**What you should do**
Every record is to be restated exactly, with nothing left out.

Segment Start: Data in this exercise

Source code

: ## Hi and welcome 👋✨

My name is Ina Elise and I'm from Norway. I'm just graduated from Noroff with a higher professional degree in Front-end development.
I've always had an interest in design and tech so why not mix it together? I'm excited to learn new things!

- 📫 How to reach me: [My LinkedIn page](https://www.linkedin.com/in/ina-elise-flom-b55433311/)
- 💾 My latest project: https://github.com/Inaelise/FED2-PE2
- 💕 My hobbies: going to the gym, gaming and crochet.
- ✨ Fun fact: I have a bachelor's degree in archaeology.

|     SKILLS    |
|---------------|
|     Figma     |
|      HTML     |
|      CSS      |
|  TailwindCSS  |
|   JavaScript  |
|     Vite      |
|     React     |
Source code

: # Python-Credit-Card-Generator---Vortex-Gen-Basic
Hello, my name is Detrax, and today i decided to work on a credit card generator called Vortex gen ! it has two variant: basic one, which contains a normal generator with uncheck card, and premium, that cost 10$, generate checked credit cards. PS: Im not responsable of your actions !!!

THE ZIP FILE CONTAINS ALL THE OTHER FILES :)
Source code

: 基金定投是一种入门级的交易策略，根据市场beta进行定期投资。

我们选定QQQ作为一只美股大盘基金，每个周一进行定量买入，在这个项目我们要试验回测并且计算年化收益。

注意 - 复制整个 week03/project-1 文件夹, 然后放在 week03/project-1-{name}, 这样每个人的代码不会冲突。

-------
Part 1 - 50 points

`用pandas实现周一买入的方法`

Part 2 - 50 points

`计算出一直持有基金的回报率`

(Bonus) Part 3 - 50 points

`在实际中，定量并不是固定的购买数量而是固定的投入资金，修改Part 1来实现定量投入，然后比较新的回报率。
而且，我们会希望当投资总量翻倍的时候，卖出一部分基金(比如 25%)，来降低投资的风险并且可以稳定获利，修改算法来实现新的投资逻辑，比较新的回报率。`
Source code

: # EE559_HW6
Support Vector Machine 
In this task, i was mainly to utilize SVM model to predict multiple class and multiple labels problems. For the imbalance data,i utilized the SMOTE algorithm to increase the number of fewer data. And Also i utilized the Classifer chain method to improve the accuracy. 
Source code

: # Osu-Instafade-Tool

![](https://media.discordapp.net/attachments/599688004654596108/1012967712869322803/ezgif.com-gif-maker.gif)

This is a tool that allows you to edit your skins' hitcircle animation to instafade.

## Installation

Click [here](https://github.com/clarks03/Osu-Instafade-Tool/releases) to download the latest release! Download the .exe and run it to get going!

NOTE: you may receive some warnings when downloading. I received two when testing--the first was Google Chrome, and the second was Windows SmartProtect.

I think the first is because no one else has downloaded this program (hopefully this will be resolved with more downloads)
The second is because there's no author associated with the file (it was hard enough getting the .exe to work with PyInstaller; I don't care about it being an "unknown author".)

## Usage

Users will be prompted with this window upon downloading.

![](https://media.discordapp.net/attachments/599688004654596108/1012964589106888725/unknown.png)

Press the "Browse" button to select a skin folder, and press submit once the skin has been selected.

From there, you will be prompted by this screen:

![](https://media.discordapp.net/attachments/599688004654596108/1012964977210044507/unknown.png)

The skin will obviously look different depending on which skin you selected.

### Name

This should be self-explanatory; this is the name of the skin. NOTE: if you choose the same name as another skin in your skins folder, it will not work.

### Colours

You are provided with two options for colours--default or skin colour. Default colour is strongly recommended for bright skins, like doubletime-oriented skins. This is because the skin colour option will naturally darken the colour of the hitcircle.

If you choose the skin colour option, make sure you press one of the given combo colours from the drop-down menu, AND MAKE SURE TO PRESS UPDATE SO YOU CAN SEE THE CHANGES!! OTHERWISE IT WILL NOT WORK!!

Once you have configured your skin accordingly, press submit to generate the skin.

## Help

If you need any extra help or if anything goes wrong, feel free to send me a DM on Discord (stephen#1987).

Segment End: Data in this exercise

**Written response**
Source code

: ## Hi and welcome 👋✨

My name is Ina Elise and I'm from Norway. I'm just graduated from Noroff with a higher professional degree in Front-end development.
I've always had an interest in design and tech so why not mix it together? I'm excited to learn new things!

- 📫 How to reach me: [My LinkedIn page](https://www.linkedin.com/in/ina-elise-flom-b55433311/)
- 💾 My latest project: https://github.com/Inaelise/FED2-PE2
- 💕 My hobbies: going to the gym, gaming and crochet.
- ✨ Fun fact: I have a bachelor's degree in archaeology.

|     SKILLS    |
|---------------|
|     Figma     |
|      HTML     |
|      CSS      |
|  TailwindCSS  |
|   JavaScript  |
|     Vite      |
|     React     |
Source code

: # Python-Credit-Card-Generator---Vortex-Gen-Basic
Hello, my name is Detrax, and today i decided to work on a credit card generator called Vortex gen ! it has two variant: basic one, which contains a normal generator with uncheck card, and premium, that cost 10$, generate checked credit cards. PS: Im not responsable of your actions !!!

THE ZIP FILE CONTAINS ALL THE OTHER FILES :)
Source code

: 基金定投是一种入门级的交易策略，根据市场beta进行定期投资。

我们选定QQQ作为一只美股大盘基金，每个周一进行定量买入，在这个项目我们要试验回测并且计算年化收益。

注意 - 复制整个 week03/project-1 文件夹, 然后放在 week03/project-1-{name}, 这样每个人的代码不会冲突。

-------
Part 1 - 50 points

`用pandas实现周一买入的方法`

Part 2 - 50 points

`计算出一直持有基金的回报率`

(Bonus) Part 3 - 50 points

`在实际中，定量并不是固定的购买数量而是固定的投入资金，修改Part 1来实现定量投入，然后比较新的回报率。
而且，我们会希望当投资总量翻倍的时候，卖出一部分基金(比如 25%)，来降低投资的风险并且可以稳定获利，修改算法来实现新的投资逻辑，比较新的回报率。`
Source code

: # EE559_HW6
Support Vector Machine 
In this task, i was mainly to utilize SVM model to predict multiple class and multiple labels problems. For the imbalance data,i utilized the SMOTE algorithm to increase the number of fewer data. And Also i utilized the Classifer chain method to improve the accuracy. 
Source code

: # Osu-Instafade-Tool

![](https://media.discordapp.net/attachments/599688004654596108/1012967712869322803/ezgif.com-gif-maker.gif)

This is a tool that allows you to edit your skins' hitcircle animation to instafade.

## Installation

Click [here](https://github.com/clarks03/Osu-Instafade-Tool/releases) to download the latest release! Download the .exe and run it to get going!

NOTE: you may receive some warnings when downloading. I received two when testing--the first was Google Chrome, and the second was Windows SmartProtect.

I think the first is because no one else has downloaded this program (hopefully this will be resolved with more downloads)
The second is because there's no author associated with the file (it was hard enough getting the .exe to work with PyInstaller; I don't care about it being an "unknown author".)

## Usage

Users will be prompted with this window upon downloading.

![](https://media.discordapp.net/attachments/599688004654596108/1012964589106888725/unknown.png)

Press the "Browse" button to select a skin folder, and press submit once the skin has been selected.

From there, you will be prompted by this screen:

![](https://media.discordapp.net/attachments/599688004654596108/1012964977210044507/unknown.png)

The skin will obviously look different depending on which skin you selected.

### Name

This should be self-explanatory; this is the name of the skin. NOTE: if you choose the same name as another skin in your skins folder, it will not work.

### Colours

You are provided with two options for colours--default or skin colour. Default colour is strongly recommended for bright skins, like doubletime-oriented skins. This is because the skin colour option will naturally darken the colour of the hitcircle.

If you choose the skin colour option, make sure you press one of the given combo colours from the drop-down menu, AND MAKE SURE TO PRESS UPDATE SO YOU CAN SEE THE CHANGES!! OTHERWISE IT WILL NOT WORK!!

Once you have configured your skin accordingly, press submit to generate the skin.

## Help

If you need any extra help or if anything goes wrong, feel free to send me a DM on Discord (stephen#1987).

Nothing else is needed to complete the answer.